Using a few command line applications I was able to produce a rather well formatted EPUB file that I could send to my Kindle using Amazon's Email to Kindle service.
The general principal can be applied to almost any website that renders using HTML on the server side (throws shade at SPAs), so blogs are often perfect for this, or Wikipedia articles, whatever suits your fancy.
Step 1 - Collect your URLs§
Start by collecting all of the URLs that you want into a single file, with each URL separated by a newline. I called my file urls
(original I know).
Example of urls
file:
https://austindw.com/harden-openwrt/
https://austindw.com/precompressed-assets-caddy/
Step 2 - Create the book§
Wow, two steps and we're done? Kinda.
I wrote up a script to do the rest of the steps in one fell swoop.
It requires a few tools be installed, specifically:
readability-cli
- Homepage
- For Arch Linux users, this package is provided in the AUR, so a simple
yay -Sa readability-cli
should be all you need.
pandoc
- The macdaddy of document processors as far as I can tell. It's available on most Linux distro's in the package manager.
- For Arch Linux users, a simple
pacman -S pandoc
will do the trick.
Now that we have the required dependencies, let's take a look at the script:
#!/bin/sh
set -eu
# Point this at whatever file your URLs are stored in.
urls="urls"
# Make the directory where we'll store the clean HTML for each post.
mkdir -p posts
# Iterate over the URLs, download them and clean them up with the readability-cli
# We use a count here to ensure that we organize the output posts in the same order that they are specified
# in the input file. This is helpful as you can lay out the full order of your book by just editing the URLs file.
count=1
cat "$urls" | while read url
do
output=$(printf "posts/%03d.html" $count)
readable -q --low-confidence force "$url" -o "$output" 2>&1 > /dev/null
count=$((count+1))
done
# Take all of the posts and put them into a book.

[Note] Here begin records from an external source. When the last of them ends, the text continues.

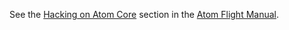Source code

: See the [Hacking on Atom Core](https://flight-manual.atom.io/hacking-atom/sections/hacking-on-atom-core/#platform-linux) section in the [Atom Flight Manual](https://flight-manual.atom.io).
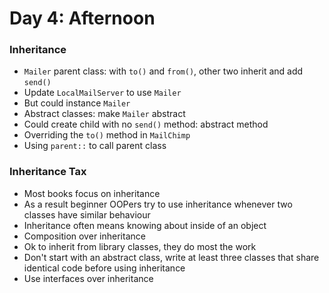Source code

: # Day 4: Afternoon

### Inheritance
- `Mailer` parent class: with `to()` and `from()`, other two inherit and add `send()`
- Update `LocalMailServer` to use `Mailer`
- But could instance `Mailer`
- Abstract classes: make `Mailer` abstract
- Could create child with no `send()` method: abstract method
- Overriding the `to()` method in `MailChimp`
- Using `parent::` to call parent class

### Inheritance Tax
- Most books focus on inheritance
- As a result beginner OOPers try to use inheritance whenever two classes have similar behaviour
- Inheritance often means knowing about inside of an object
- Composition over inheritance
- Ok to inherit from library classes, they do most the work
- Don't start with an abstract class, write at least three classes that share identical code before using inheritance
- Use interfaces over inheritance
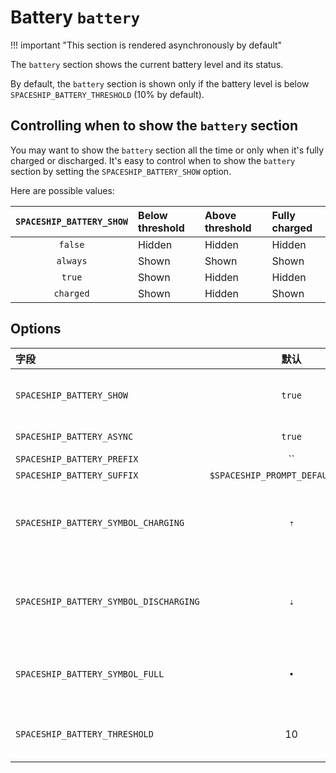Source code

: # Battery `battery`

!!! important "This section is rendered asynchronously by default"

The `battery` section shows the current battery level and its status.

By default, the `battery` section is shown only if the battery level is below `SPACESHIP_BATTERY_THRESHOLD` (10% by default).

## Controlling when to show the `battery` section

You may want to show the `battery` section all the time or only when it's fully charged or discharged. It's easy to control when to show the `battery` section by setting the `SPACESHIP_BATTERY_SHOW` option.

Here are possible values:

| `SPACESHIP_BATTERY_SHOW` | Below threshold | Above threshold | Fully charged |
|:------------------------:|:--------------- |:--------------- |:------------- |
|         `false`          | Hidden          | Hidden          | Hidden        |
|         `always`         | Shown           | Shown           | Shown         |
|          `true`          | Shown           | Hidden          | Hidden        |
|        `charged`         | Shown           | Hidden          | Shown         |

## Options

| 字段                                     |                 默认                 | 含义                                                            |
|:-------------------------------------- |:----------------------------------:| ------------------------------------------------------------- |
| `SPACESHIP_BATTERY_SHOW`               |               `true`               | Show section (`true`, `false`, `always` or `charged`)         |
| `SPACESHIP_BATTERY_ASYNC`              |               `true`               | Render section asynchronously                                 |
| `SPACESHIP_BATTERY_PREFIX`             |                 ``                 | Section's prefix                                              |
| `SPACESHIP_BATTERY_SUFFIX`             | `$SPACESHIP_PROMPT_DEFAULT_SUFFIX` | Section's suffix                                              |
| `SPACESHIP_BATTERY_SYMBOL_CHARGING`    |                `⇡`                 | Symbol displayed before the section if battery is charging    |
| `SPACESHIP_BATTERY_SYMBOL_DISCHARGING` |                `⇣`                 | Symbol displayed before the section if battery is discharging |
| `SPACESHIP_BATTERY_SYMBOL_FULL`        |                `•`                 | Symbol displayed before the section if battery is full        |
| `SPACESHIP_BATTERY_THRESHOLD`          |                 10                 | Battery level below which battery section will be shown       |

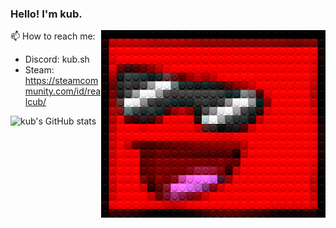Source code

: 
### Hello! I'm kub.

<img src="./legofy2.png" width="359" height="300" align="right"/>

📫 How to reach me:
- Discord: kub.sh
- Steam: https://steamcommunity.com/id/realcub/

![kub's GitHub stats](https://github-readme-stats.vercel.app/api?username=cub-has-injected&show_icons=true&theme=synthwave)
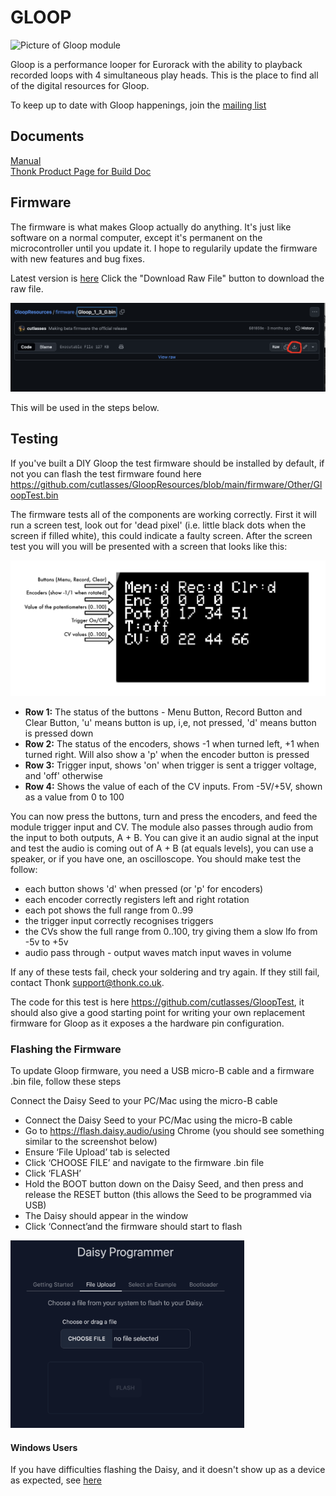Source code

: # GLOOP

<img src="https://www.thonk.co.uk/wp-content/uploads/2024/11/cutlasses-gloop-front-700x700.jpg" alt="Picture of Gloop module" width="300" height="300">


Gloop is a performance looper for Eurorack with the ability to playback recorded loops with 4 simultaneous play heads. This is the place to find all of the digital resources for Gloop.

To keep up to date with Gloop happenings, join the [mailing list](https://www.cutlasses.co.uk/cutlasses-instruments/gloop-update/)

## Documents
[Manual](https://github.com/cutlasses/GloopResources/blob/main/Manuals/Manual%201.3.0.pdf)  
[Thonk Product Page for Build Doc](https://www.thonk.co.uk/shop/cutlasses-gloop/)  

## Firmware

The firmware is what makes Gloop actually do anything. It's just like software on a normal computer, except it's permanent on the microcontroller until you update it. I hope to regularily update the firmware with new features and bug fixes.

Latest version is [here](https://github.com/cutlasses/GloopResources/blob/main/firmware/Gloop_1_3_0.bin) Click the "Download Raw File" button to download the raw file.

<img src="https://github.com/cutlasses/GloopResources/blob/main/images/Firmware%20download.png" alt="Picture of Github download button">

This will be used in the steps below.

## Testing

If you've built a DIY Gloop the test firmware should be installed by default, if not you can flash the test firmware found here https://github.com/cutlasses/GloopResources/blob/main/firmware/Other/GloopTest.bin

The firmware tests all of the components are working correctly. First it will run a screen test, look out for 'dead pixel' (i.e. little black dots when the screen if filled white), this could indicate a faulty screen. After the screen test you will you will be presented with a screen that looks like this:

<img src="https://github.com/cutlasses/GloopResources/blob/main/images/GloopTest.png" alt="Picture of Gloop Test firmware">

- **Row 1:** The status of the buttons - Menu Button, Record Button and Clear Button, 'u' means button is up, i,e, not pressed, 'd' means button is pressed down
- **Row 2:** The status of the encoders, shows -1 when turned left, +1 when turned right. Will also show a 'p' when the encoder button is pressed
- **Row 3:** Trigger input, shows 'on' when trigger is sent a trigger voltage, and 'off' otherwise
- **Row 4:** Shows the value of each of the CV inputs. From -5V/+5V, shown as a value from 0 to 100

You can now press the buttons, turn and press the encoders, and feed the module trigger input and CV. The module also passes through audio from the input to both outputs, A + B. You can give it an audio signal at the input and test the audio is coming out of A + B (at equals levels), you can use a speaker, or if you have one, an oscilloscope. You should make test the follow:
- each button shows 'd' when pressed (or 'p' for encoders)
- each encoder correctly registers left and right rotation
- each pot shows the full range from 0..99
- the trigger input correctly recognises triggers
- the CVs show the full range from 0..100, try giving them a slow lfo from -5v to +5v
- audio pass through - output waves match input waves in volume

If any of these tests fail, check your soldering and try again. If they still fail, contact Thonk support@thonk.co.uk.

The code for this test is here https://github.com/cutlasses/GloopTest, it should also give a good starting point for writing your own replacement firmware for Gloop as it exposes a the hardware pin configuration.

### Flashing the Firmware

To update Gloop firmware, you need a USB micro-B cable and a firmware .bin file, follow these steps

Connect the Daisy Seed to your PC/Mac using the micro-B cable
- Connect the Daisy Seed to your PC/Mac using the micro-B cable
- Go to https://flash.daisy.audio/using Chrome (you should see something similar to the screenshot below)
- Ensure ‘File Upload’ tab is selected
- Click ‘CHOOSE FILE’ and navigate to the firmware .bin file
- Click ‘FLASH’
- Hold the BOOT button down on the Daisy Seed, and then press and release the RESET button (this allows the Seed to be programmed via USB)
- The Daisy should appear in the window
- Click ‘Connect’and the firmware should start to flash

<img src="https://github.com/cutlasses/GloopResources/blob/main/images/DaisyProgrammer1.png" alt="Picture of Daisy flash page" height="300">

#### Windows Users
If you have difficulties flashing the Daisy, and it doesn't show up as a device as expected, see [here](https://github.com/electro-smith/DaisyWiki/wiki/Using-Zadig-to-Reset-USB-Driver-(Windows-Only)) 


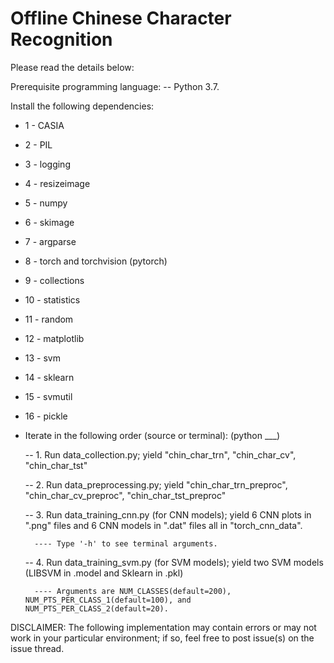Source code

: # Offline Chinese Character Recognition
Please read the details below:

Prerequisite programming language: 
 -- Python 3.7.

Install the following dependencies: 
 - 1 - CASIA 
 - 2 - PIL 
 - 3 - logging
 - 4 - resizeimage
 - 5 - numpy
 - 6 - skimage
 - 7 - argparse
 - 8 - torch and torchvision (pytorch)
 - 9 - collections
 - 10 - statistics
 - 11 - random
 - 12 - matplotlib
 - 13 - svm
 - 14 - sklearn
 - 15 - svmutil
 - 16 - pickle
      
- Iterate in the following order (source or terminal): (python ___)

  -- 1. Run data_collection.py; yield "chin_char_trn", "chin_char_cv", "chin_char_tst"      
  
  -- 2. Run data_preprocessing.py; yield "chin_char_trn_preproc", "chin_char_cv_preproc", "chin_char_tst_preproc"
  
  -- 3. Run data_training_cnn.py (for CNN models); yield 6 CNN plots in ".png" files and 6 CNN models in ".dat" files all in "torch_cnn_data".
        
        ---- Type '-h' to see terminal arguments. 
        
  -- 4. Run data_training_svm.py (for SVM models); yield two SVM models (LIBSVM in .model and Sklearn in .pkl)
        
        ---- Arguments are NUM_CLASSES(default=200), NUM_PTS_PER_CLASS_1(default=100), and NUM_PTS_PER_CLASS_2(default=20).
        
       
DISCLAIMER: The following implementation may contain errors or may not work in your particular environment; if so, feel free to post issue(s) on the issue thread.
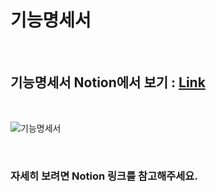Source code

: # 기능명세서

<br>

## 기능명세서 Notion에서 보기 : [Link](https://western-tin-33b.notion.site/f58a5cef828d455ea33d6c351fcaf84d?v=79c7659073ea423cb6a25d902feb4011)

<br>

![기능명세서](https://user-images.githubusercontent.com/55949647/154216066-fb1bbabd-9d29-48e6-baf4-f8b5b4185d05.png)

<br>

### 자세히 보려면 Notion 링크를 참고해주세요.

pandoc -o TheBook.epub posts/*.html
Save, make executable (chmod +x script.sh
), and run the script and you'll have a fresh new EPUB named TheBook.epub
at the end of it.
Open that up in your preferred ebook reader and you'll see a nicely formatted output like the following:
Obviously, you should edit the script to your needs. This post just acts as a guide, demonstrating the power of the readability-cli
and pandoc
.
Note: I used the --low-confidence force
option when executing the readable
command as I noticed a few posts that failed to extract with the default keep
setting. Using force
here worked just fine for my use case. Obviously, this may or may not work for your use case, so experiment.